Jonathan's Space Report
- Website type: Astronautics
- Available in: English
- Creator: Jonathan McDowell
- Website: planet4589.org/space/jsr/jsr.html
- Launched: 1989; 37 years ago
- Current status: active

= Jonathan's Space Report =

Newsletter about the Space Age

Jonathan's Space Report (JSR) is a newsletter about the Space Age hosted at Jonathan's Space Page. It is written by Jonathan McDowell, a Center for Astrophysics | Harvard & Smithsonian astrophysicist. It is updated as McDowell's schedule permits, but he tries to publish two issues each month. Originally, the website was hosted on a Harvard University account, but it was moved in late 2003 to a dedicated domain.

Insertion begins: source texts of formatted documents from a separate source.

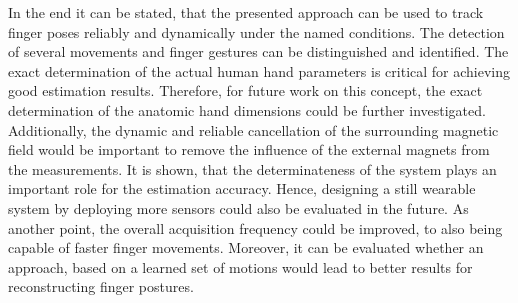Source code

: In the end it can be stated, that the presented approach can be used to track finger poses reliably and dynamically under the named conditions. The detection of several movements and finger gestures can be distinguished and identified. The exact determination of the actual human hand parameters is critical for achieving good estimation results. Therefore, for future work on this concept, the exact determination of the anatomic hand dimensions could be further investigated. Additionally, the dynamic and reliable cancellation of the surrounding magnetic field would be important to remove the influence of the external magnets from the measurements. It is shown, that the determinateness of the system plays an important role for the estimation accuracy. Hence, designing a still wearable system by deploying more sensors could also be evaluated in the future. As another point, the overall acquisition frequency could be improved, to also being capable of faster finger movements. Moreover, it can be evaluated whether an approach, based on a learned set of motions would lead to better results for reconstructing finger postures.

 


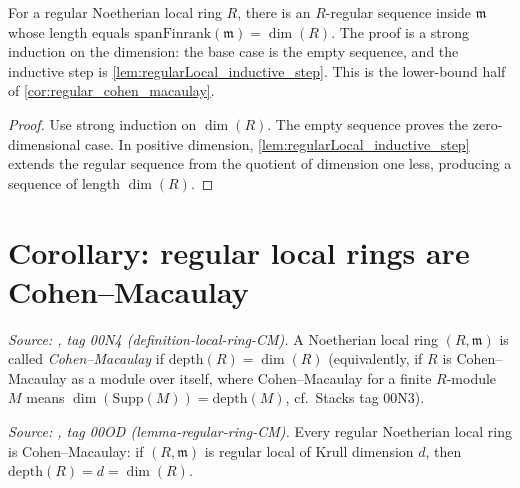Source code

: \begin{lemma}\leanok
  \label{lem:exists_isRegular_of_regularLocal}
  For a regular Noetherian local ring \(R\), there is an \(R\)-regular sequence inside
  \(\mathfrak m\) whose length equals \(\text{spanFinrank}(\mathfrak m) = \dim(R)\). The proof is a
  strong induction on the dimension: the base case is the empty sequence, and the
  inductive step is \cref{lem:regularLocal_inductive_step}. This is the lower-bound half
  of \cref{cor:regular_cohen_macaulay}.
\end{lemma}
\begin{proof}

\leanok
  Use strong induction on \(\dim(R)\). The empty sequence proves the
  zero-dimensional case. In positive dimension,
  \cref{lem:regularLocal_inductive_step} extends the regular sequence from
  the quotient of dimension one less, producing a sequence of length
  \(\dim(R)\).
\end{proof}

\section{Corollary: regular local rings are Cohen--Macaulay}
\label{sec:ab_regular_cm}

\begin{definition}\leanok
  \label{def:cohen_macaulay_local}
  \textit{Source: \cite{stacks-project}, tag 00N4 (definition-local-ring-CM).}
  A Noetherian local ring \((R, \mathfrak{m})\) is called \emph{Cohen--Macaulay} if
  \(\text{depth}(R) = \dim(R)\) (equivalently, if \(R\) is Cohen--Macaulay as a module
  over itself, where Cohen--Macaulay for a finite \(R\)-module \(M\) means
  \(\dim(\text{Supp}(M)) = \text{depth}(M)\), cf.\ Stacks tag 00N3).
\end{definition}

\begin{corollary}\leanok
  \label{cor:regular_cohen_macaulay}
  \textit{Source: \cite{stacks-project}, tag 00OD (lemma-regular-ring-CM).}
  Every regular Noetherian local ring is Cohen--Macaulay: if \((R, \mathfrak{m})\) is
  regular local of Krull dimension \(d\), then \(\text{depth}(R) = d = \dim(R)\).
\end{corollary}

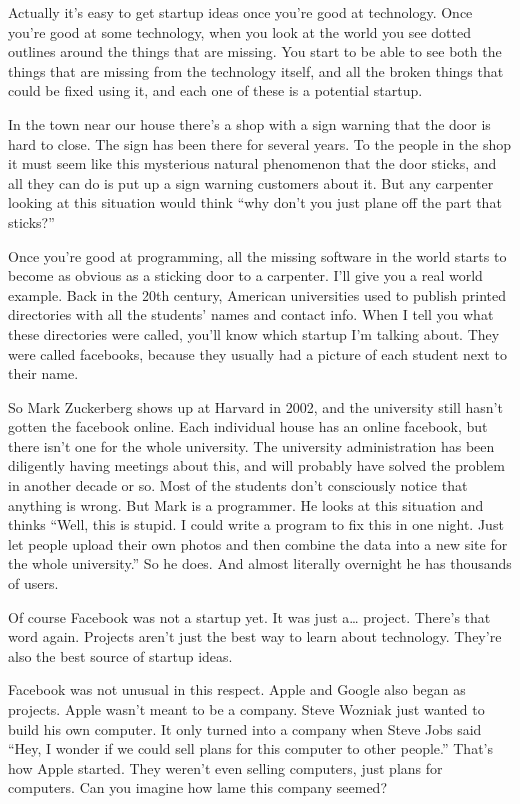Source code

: Actually it's easy to get startup ideas once you're good at technology.
Once you're good at some technology, when you look at the world you see
dotted outlines around the things that are missing. You start to be able
to see both the things that are missing from the technology itself, and
all the broken things that could be fixed using it, and each one of
these is a potential startup.

In the town near our house there's a shop with a sign warning that the
door is hard to close. The sign has been there for several years. To the
people in the shop it must seem like this mysterious natural phenomenon
that the door sticks, and all they can do is put up a sign warning
customers about it. But any carpenter looking at this situation would
think ``why don't you just plane off the part that sticks?''

Once you're good at programming, all the missing software in the world
starts to become as obvious as a sticking door to a carpenter. I'll give
you a real world example. Back in the 20th century, American
universities used to publish printed directories with all the students'
names and contact info. When I tell you what these directories were
called, you'll know which startup I'm talking about. They were called
facebooks, because they usually had a picture of each student next to
their name.

So Mark Zuckerberg shows up at Harvard in 2002, and the university still
hasn't gotten the facebook online. Each individual house has an online
facebook, but there isn't one for the whole university. The university
administration has been diligently having meetings about this, and will
probably have solved the problem in another decade or so. Most of the
students don't consciously notice that anything is wrong. But Mark is a
programmer. He looks at this situation and thinks ``Well, this is
stupid. I could write a program to fix this in one night. Just let
people upload their own photos and then combine the data into a new site
for the whole university.'' So he does. And almost literally overnight
he has thousands of users.

Of course Facebook was not a startup yet. It was just a\ldots{} project.
There's that word again. Projects aren't just the best way to learn
about technology. They're also the best source of startup ideas.

Facebook was not unusual in this respect. Apple and Google also began as
projects. Apple wasn't meant to be a company. Steve Wozniak just wanted
to build his own computer. It only turned into a company when Steve Jobs
said ``Hey, I wonder if we could sell plans for this computer to other
people.'' That's how Apple started. They weren't even selling computers,
just plans for computers. Can you imagine how lame this company seemed?


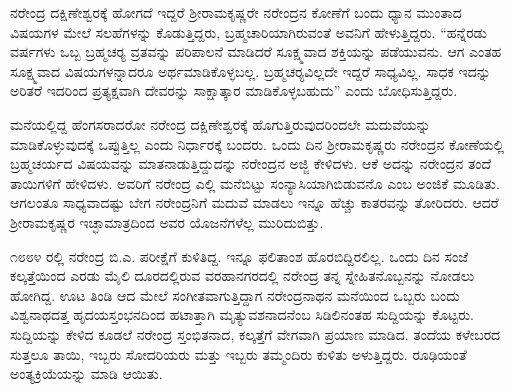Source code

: ನರೇಂದ್ರ ದಕ್ಷಿಣೇಶ್ವರಕ್ಕೆ ಹೋಗದೆ ಇದ್ದರೆ ಶ‍್ರೀರಾಮಕೃಷ್ಣರೇ ನರೇಂದ್ರನ ಕೋಣೆಗೆ ಬಂದು ಧ್ಯಾನ ಮುಂತಾದ ವಿಷಯಗಳ ಮೇಲೆ ಸಲಹೆಗಳನ್ನು ಕೊಡುತ್ತಿದ್ದರು, ಬ್ರಹ್ಮಚಾರಿಯಾಗಿರುವಂತೆ ಅವನಿಗೆ ಹೇಳುತ್ತಿದ್ದರು. “ಹನ್ನೆರಡು ವರ್ಷಗಳು ಒಬ್ಬ ಬ್ರಹ್ಮಚರ‍್ಯ ವ್ರತವನ್ನು ಪರಿಪಾಲನೆ ಮಾಡಿದರೆ ಸೂಕ್ಷ್ಮವಾದ ಶಕ್ತಿಯನ್ನು ಪಡೆಯುವನು. ಆಗ ಎಂತಹ ಸೂಕ್ಷ್ಮವಾದ ವಿಷಯಗಳನ್ನಾದರೂ ಅರ್ಥಮಾಡಿಕೊಳ್ಳಬಲ್ಲ. ಬ್ರಹ್ಮಚರ‍್ಯವಿಲ್ಲದೇ ಇದ್ದರೆ ಸಾಧ್ಯವಿಲ್ಲ. ಸಾಧಕ ಇದನ್ನು ಅರಿತರೆ ಇದರಿಂದ ಪ್ರತ್ಯಕ್ಷವಾಗಿ ದೇವರನ್ನು ಸಾಕ್ಷಾತ್ಕಾರ ಮಾಡಿಕೊಳ್ಳಬಹುದು” ಎಂದು ಬೋಧಿಸುತ್ತಿದ್ದರು.

ಮನೆಯಲ್ಲಿದ್ದ ಹೆಂಗಸರಾದರೋ ನರೇಂದ್ರ ದಕ್ಷಿಣೇಶ್ವರಕ್ಕೆ ಹೊಗುತ್ತಿರುವುದರಿಂದಲೇ ಮದುವೆಯನ್ನು ಮಾಡಿಕೊಳ್ಳುವುದಕ್ಕೆ ಒಪ್ಪುತ್ತಿಲ್ಲ ಎಂದು ನಿರ್ಧಾರಕ್ಕೆ ಬಂದರು. ಒಂದು ದಿನ ಶ‍್ರೀರಾಮಕೃಷ್ಣರು ನರೇಂದ್ರನ ಕೋಣೆಯಲ್ಲಿ ಬ್ರಹ್ಮಚರ್ಯದ ವಿಷಯವನ್ನು ಮಾತನಾಡುತ್ತಿದ್ದುದನ್ನು ನರೇಂದ್ರನ ಅಜ್ಜಿ ಕೇಳಿದಳು. ಆಕೆ ಅದನ್ನು ನರೇಂದ್ರನ ತಂದೆ ತಾಯಿಗಳಿಗೆ ಹೇಳಿದಳು. ಅವರಿಗೆ ನರೇಂದ್ರ ಎಲ್ಲಿ ಮನೆಬಿಟ್ಟು ಸಂನ್ಯಾಸಿಯಾಗಿಬಿಡುವನೊ ಎಂಬ ಅಂಜಿಕೆ ಮೂಡಿತು. ಆಗಲಂತೂ ಸಾಧ್ಯವಾದಷ್ಟು ಬೇಗ ನರೇಂದ್ರನಿಗೆ ಮದುವೆ ಮಾಡಲು ಇನ್ನೂ ಹೆಚ್ಚು ಕಾತರವನ್ನು ತೋರಿದರು. ಆದರೆ ಶ‍್ರೀರಾಮಕೃಷ್ಣರ ಇಚ್ಛಾಮಾತ್ರದಿಂದ ಅವರ ಯೊಜನೆಗಳೆಲ್ಲ ಮುರಿದುಬಿತ್ತು.

೧೮೮೪ ರಲ್ಲಿ ನರೇಂದ್ರ ಬಿ.ಎ. ಪರೀಕ್ಷೆಗೆ ಕುಳಿತಿದ್ದ. ಇನ್ನೂ ಫಲಿತಾಂಶ ಹೊರಬಿದ್ದಿರಲಿಲ್ಲ. ಒಂದು ದಿನ ಸಂಜೆ ಕಲ್ಕತ್ತೆಯಿಂದ ಎರಡು ಮೈಲಿ ದೂರದಲ್ಲಿರುವ ವರಹಾನಗರದಲ್ಲಿ ನರೇಂದ್ರ ತನ್ನ ಸ್ನೇಹಿತನೊಬ್ಬನನ್ನು ನೋಡಲು ಹೋಗಿದ್ದ. ಊಟ ತಿಂಡಿ ಆದ ಮೇಲೆ ಸಂಗೀತವಾಗುತ್ತಿದ್ದಾಗ ನರೇಂದ್ರನಾಥನ ಮನೆಯಿಂದ ಒಬ್ಬರು ಬಂದು ವಿಶ್ವನಾಥದತ್ತ ಹೃದಯಸ್ತಂಭನದಿಂದ ಹಟಾತ್ತಾಗಿ ಮೃತ್ಯುವಶನಾದನೆಂಬ ಸಿಡಿಲಿನಂತಹ ಸುದ್ದಿಯನ್ನು ಕೊಟ್ಟರು. ಸುದ್ದಿಯನ್ನು ಕೇಳಿದ ಕೂಡಲೆ ನರೇಂದ್ರ ಸ್ತಂಭಿತನಾದ, ಕಲ್ಕತ್ತೆಗೆ ವೇಗವಾಗಿ ಪ್ರಯಾಣ ಮಾಡಿದ. ತಂದೆಯ ಕಳೇಬರದ ಸುತ್ತಲೂ ತಾಯಿ, ಇಬ್ಬರು ಸೋದರಿಯರು ಮತ್ತು ಇಬ್ಬರು ತಮ್ಮಂದಿರು ಕುಳಿತು ಅಳುತ್ತಿದ್ದರು. ರೂಢಿಯಂತೆ ಅಂತ್ಯಕ್ರಿಯೆಯನ್ನು ಮಾಡಿ ಆಯಿತು.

Started in 1989, the newsletter reports on recent space launches, International Space Station activities, spacecraft developments, and newly released space-related data. McDowell's report occasionally corrects NASA's official web sites, or provides additional data on classified launches that are not available elsewhere.

Associated projects on the JSR web site are:
- A catalog of all known geosynchronous satellites and their current positions
- A listing of satellite launch attempts
- A cross-reference between catalog number and international designation of artificial satellites
- A photo archive covering many launch attempts
- A catalog of all spacecraft reentries

McDowell has long campaigned for U.S. compliance with the UN Convention on Registration of Outer Space Objects (1975) and UN Resolution 1721B (1961).